Alice’s parents, James & Kate Lynch, are also both artists. They’re extraordinary painters with a style distinct from one another, both carefully crafted and each with deeply personal inspiration.  They met in Wiltshire as young adults, growing up together across Somerset: from Bath to Frome to North Cadbury before finding their now home of 25 years: a beautiful cottage with huge views across the Somerset Levels. Visting their home always takes you to an unspoiled island where time stands still.  To get there, I always get lost.  The high hedges are overgrown, narrow lanes with no signposts curve impossibly.  A road to nowhere that leads to solitude and roots into a community.

undefinedAbove: Chris Beck the Basketmaker by Kate Lynch

As we speak, I paint my own picture of how their home has informed their work and their lives. Kate is on a journey documenting people & traditions involving hand crafted skills. She uses Somerset charcoal, made from willow grown on the Levels to sketch the weavers, cider-makers, farmers, beekeepers & the animals that live alongside them. Her books are a must have, not only for Somerset’s social history, but for understanding the artistic process she’s fascinated by. She once told me that her work allows the mind to fill in the blanks. “There aren’t distinctive features on the faces of the people in my work, but their character is in there, you know who they are. My pictures are static, but they move.”  James spends hours paragliding, literally free flying using air currents, across the diverse terrains of Somerset, Dorset, and his native Wiltshire. He reads the weather and breathes in the clouds. He uses the ancient medium of egg tempera to paint the sun at all times of day as English light falls across the land. His studio is currently full: 27 paintings destined for a London show this September, different shapes and sizes, each with his own distinctive atmosphere. There are standing stones, white horses, chalk tracks and aerial views - never have I seen such an evocative picture of the A303, hazily looking towards Wincanton.

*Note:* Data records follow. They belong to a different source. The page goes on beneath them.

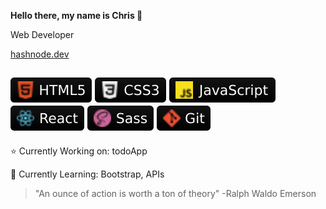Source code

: **Hello there, my name is Chris 🐺**

Web Developer

[hashnode.dev](https://christopherc819.hashnode.dev)

![HTML5](webdev-icons/html5.svg) ![CSS3](webdev-icons/css3.svg) ![JavaScript](webdev-icons/javascript.svg) ![React.JS](webdev-icons/react.svg) ![SASS](webdev-icons/sass.svg) ![GIT](webdev-icons/git.svg)
---

⭐️ Currently Working on: todoApp

🌱 Currently Learning: Bootstrap, APIs

> "An ounce of action is worth a ton of theory" -Ralph Waldo Emerson
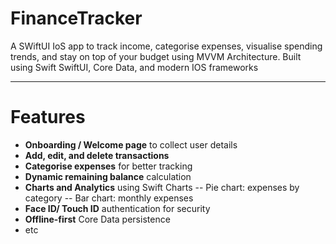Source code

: # FinanceTracker

A SWiftUI IoS app to track income, categorise expenses, visualise spending trends, and stay on top of your budget using MVVM Architecture.
Built using Swift SwiftUI, Core Data, and modern IOS frameworks

---

# Features

- **Onboarding / Welcome page** to collect user details
- **Add, edit, and delete transactions**
- **Categorise expenses** for better tracking
- **Dynamic remaining balance** calculation
- **Charts and Analytics** using Swift Charts
  -- Pie chart: expenses by category
  -- Bar chart: monthly expenses
- **Face ID/ Touch ID** authentication for security
- **Offline-first** Core Data persistence
- etc
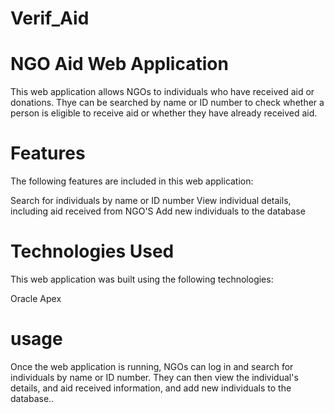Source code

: # Verif_Aid
# NGO Aid Web Application

This web application allows NGOs to individuals who have received aid or donations. Thye can be searched by name or ID number to check whether a person is eligible to receive aid or whether they have already received aid.

# Features
The following features are included in this web application:

Search for individuals by name or ID number
View individual details, including aid received from NGO'S
Add new individuals to the database

# Technologies Used
This web application was built using the following technologies:

Oracle Apex

# usage
Once the web application is running, NGOs can log in and search for individuals by name or ID number. They can then view the individual's details, and aid received information, and add new individuals to the database..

undefinedAbove: Cherhill White Horse by James Lynch

James & Kate are both highly protective of each other. They respect & challenge each other as artists, they love & support each other as partners. James is a rare breed:  he has earned his living by the brush for his whole working life.  But more unusually, their artistic involvement with the landscape and rural traditions has become very deep rooted in other ways. Following conversations in the pub they formed The Langport Mummers and perform their traditional play at seasonal festivities - there’s not an apple day, wassail or community festival locally where you won’t see them. When I get home, I wonder if they were to paint their self-portraits mumming what would they paint? - James blowing a hunting horn in egg tempera? Kate grinning with white face paint, immortalised in charcoal?

undefinedAbove: Kate Lynch

undefinedAbove: James Lynch

I don’t see Alice much these days, but our production of The Tempest is a formative experience that has lasted long. It’s a story about taking & making time. About using the world around you to make art. About being yourself. I’ve learned from The Lynch’s that time allows you to build a craft, to perfect a technique, and to delve into a community that inspires you.